WCCO’s Roger Erickson dead at 89

Good morning!

There aren’t many radio pioneers left and few people fit the characterization like Roger Erickson, who has died at 89.

Generations are growing up now, having no idea of the glue that people like Erickson and his long-time radio partner Charlie Boone, provided to make a community a community. But generations of people, also declining in number, did. At one point, half of all radios in Minnesota were tuned to WCCO.

Their signature “good morning” song was the official start of a Minnesota day.

Erickson grew up a “farm kid” in Winthrop, Minn., and, like a lot of radio pioneers of the day, wanted a career in theater. He joined WCCO in 1959 and, also like a lot of radio pioneers, played Bozo the Clown on TV.

But that voice — the deepest baritone in the Midwest — was all radio.

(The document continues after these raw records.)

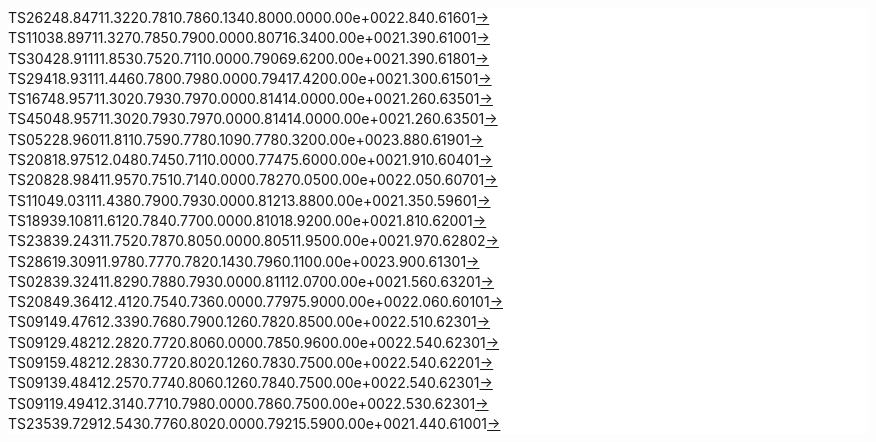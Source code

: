 <tr><td>TS262</td><td>4</td><td>8.847</td><td>11.322</td><td>0.781</td><td>0.786</td><td>0.134</td><td>0.800</td><td>0.000</td><td>0.00e+00</td><td>22.84</td><td>0.6160</td><td>1</td><td><a href='/show/index.html?id=R1285_TS262_4'>-></a></td></tr>
<tr><td>TS110</td><td>3</td><td>8.897</td><td>11.327</td><td>0.785</td><td>0.790</td><td>0.000</td><td>0.807</td><td>16.340</td><td>0.00e+00</td><td>21.39</td><td>0.6100</td><td>1</td><td><a href='/show/index.html?id=R1285_TS110_3'>-></a></td></tr>
<tr><td>TS304</td><td>2</td><td>8.911</td><td>11.853</td><td>0.752</td><td>0.711</td><td>0.000</td><td>0.790</td><td>69.620</td><td>0.00e+00</td><td>21.39</td><td>0.6180</td><td>1</td><td><a href='/show/index.html?id=R1285_TS304_2'>-></a></td></tr>
<tr><td>TS294</td><td>1</td><td>8.931</td><td>11.446</td><td>0.780</td><td>0.798</td><td>0.000</td><td>0.794</td><td>17.420</td><td>0.00e+00</td><td>21.30</td><td>0.6150</td><td>1</td><td><a href='/show/index.html?id=R1285_TS294_1'>-></a></td></tr>
<tr><td>TS167</td><td>4</td><td>8.957</td><td>11.302</td><td>0.793</td><td>0.797</td><td>0.000</td><td>0.814</td><td>14.000</td><td>0.00e+00</td><td>21.26</td><td>0.6350</td><td>1</td><td><a href='/show/index.html?id=R1285_TS167_4'>-></a></td></tr>
<tr><td>TS450</td><td>4</td><td>8.957</td><td>11.302</td><td>0.793</td><td>0.797</td><td>0.000</td><td>0.814</td><td>14.000</td><td>0.00e+00</td><td>21.26</td><td>0.6350</td><td>1</td><td><a href='/show/index.html?id=R1285_TS450_4'>-></a></td></tr>
<tr><td>TS052</td><td>2</td><td>8.960</td><td>11.811</td><td>0.759</td><td>0.778</td><td>0.109</td><td>0.778</td><td>0.320</td><td>0.00e+00</td><td>23.88</td><td>0.6190</td><td>1</td><td><a href='/show/index.html?id=R1285_TS052_2'>-></a></td></tr>
<tr><td>TS208</td><td>1</td><td>8.975</td><td>12.048</td><td>0.745</td><td>0.711</td><td>0.000</td><td>0.774</td><td>75.600</td><td>0.00e+00</td><td>21.91</td><td>0.6040</td><td>1</td><td><a href='/show/index.html?id=R1285_TS208_1'>-></a></td></tr>
<tr><td>TS208</td><td>2</td><td>8.984</td><td>11.957</td><td>0.751</td><td>0.714</td><td>0.000</td><td>0.782</td><td>70.050</td><td>0.00e+00</td><td>22.05</td><td>0.6070</td><td>1</td><td><a href='/show/index.html?id=R1285_TS208_2'>-></a></td></tr>
<tr><td>TS110</td><td>4</td><td>9.031</td><td>11.438</td><td>0.790</td><td>0.793</td><td>0.000</td><td>0.812</td><td>13.880</td><td>0.00e+00</td><td>21.35</td><td>0.5960</td><td>1</td><td><a href='/show/index.html?id=R1285_TS110_4'>-></a></td></tr>
<tr><td>TS189</td><td>3</td><td>9.108</td><td>11.612</td><td>0.784</td><td>0.770</td><td>0.000</td><td>0.810</td><td>18.920</td><td>0.00e+00</td><td>21.81</td><td>0.6200</td><td>1</td><td><a href='/show/index.html?id=R1285_TS189_3'>-></a></td></tr>
<tr><td>TS238</td><td>3</td><td>9.243</td><td>11.752</td><td>0.787</td><td>0.805</td><td>0.000</td><td>0.805</td><td>11.950</td><td>0.00e+00</td><td>21.97</td><td>0.6280</td><td>2</td><td><a href='/show/index.html?id=R1285_TS238_3'>-></a></td></tr>
<tr><td>TS286</td><td>1</td><td>9.309</td><td>11.978</td><td>0.777</td><td>0.782</td><td>0.143</td><td>0.796</td><td>0.110</td><td>0.00e+00</td><td>23.90</td><td>0.6130</td><td>1</td><td><a href='/show/index.html?id=R1285_TS286_1'>-></a></td></tr>
<tr><td>TS028</td><td>3</td><td>9.324</td><td>11.829</td><td>0.788</td><td>0.793</td><td>0.000</td><td>0.811</td><td>12.070</td><td>0.00e+00</td><td>21.56</td><td>0.6320</td><td>1</td><td><a href='/show/index.html?id=R1285_TS028_3'>-></a></td></tr>
<tr><td>TS208</td><td>4</td><td>9.364</td><td>12.412</td><td>0.754</td><td>0.736</td><td>0.000</td><td>0.779</td><td>75.900</td><td>0.00e+00</td><td>22.06</td><td>0.6010</td><td>1</td><td><a href='/show/index.html?id=R1285_TS208_4'>-></a></td></tr>
<tr><td>TS091</td><td>4</td><td>9.476</td><td>12.339</td><td>0.768</td><td>0.790</td><td>0.126</td><td>0.782</td><td>0.850</td><td>0.00e+00</td><td>22.51</td><td>0.6230</td><td>1</td><td><a href='/show/index.html?id=R1285_TS091_4'>-></a></td></tr>
<tr><td>TS091</td><td>2</td><td>9.482</td><td>12.282</td><td>0.772</td><td>0.806</td><td>0.000</td><td>0.785</td><td>0.960</td><td>0.00e+00</td><td>22.54</td><td>0.6230</td><td>1</td><td><a href='/show/index.html?id=R1285_TS091_2'>-></a></td></tr>
<tr><td>TS091</td><td>5</td><td>9.482</td><td>12.283</td><td>0.772</td><td>0.802</td><td>0.126</td><td>0.783</td><td>0.750</td><td>0.00e+00</td><td>22.54</td><td>0.6220</td><td>1</td><td><a href='/show/index.html?id=R1285_TS091_5'>-></a></td></tr>
<tr><td>TS091</td><td>3</td><td>9.484</td><td>12.257</td><td>0.774</td><td>0.806</td><td>0.126</td><td>0.784</td><td>0.750</td><td>0.00e+00</td><td>22.54</td><td>0.6230</td><td>1</td><td><a href='/show/index.html?id=R1285_TS091_3'>-></a></td></tr>
<tr><td>TS091</td><td>1</td><td>9.494</td><td>12.314</td><td>0.771</td><td>0.798</td><td>0.000</td><td>0.786</td><td>0.750</td><td>0.00e+00</td><td>22.53</td><td>0.6230</td><td>1</td><td><a href='/show/index.html?id=R1285_TS091_1'>-></a></td></tr>
<tr><td>TS235</td><td>3</td><td>9.729</td><td>12.543</td><td>0.776</td><td>0.802</td><td>0.000</td><td>0.792</td><td>15.590</td><td>0.00e+00</td><td>21.44</td><td>0.6100</td><td>1</td><td><a href='/show/index.html?id=R1285_TS235_3'>-></a></td></tr>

After joining WCCO from a Stillwater radio station, he was given an afternoon show at the conclusion of the daily radio soap operas.

But it was his eventual morning teaming with Charlie Boone — when Maynard Speece retired — that created legendary radio in the Midwest.

“He was a Minnesotan through and through, and loved to laugh at life in Minnesota, especially in winter,” former WCCO managing editor Steve Murphy told Morning Edition host Cathy Wurzer this morning. “He’d go on the air in the morning, and give us the windshield index, not the wind chill index — telling us whether or not we could get the ice off the windshield with a credit card.”

“What’s the secret to lasting 50 years together?” Cathy Wurzer asked him once on TPT’s Almanac.

“Wake up before you go on the air,” he said.

They held a record for the longest-running radio program by a duo.

Their signature skit on their show was “Minnesota Hospital,” which was originally conceived when WCCO listeners were outraged that CBS canceled the top soap radio soap opera of the day, “The Romance of Helen Trent”.

“We decided we would start a radio drama featuring Helen and Gil Whitney, only it would be a hospital setting. And people quieted down,” he said.

Boone died in 2015.

He made school closing announcements an “art form”, the Minnesota Broadcasting Hall of Fame said on its website. Erickson was a charter entrant into the Hall of Fame in 2001.

He reportedly joked that his headstone would read, “Roger Erickson, two hours delayed, now closed.”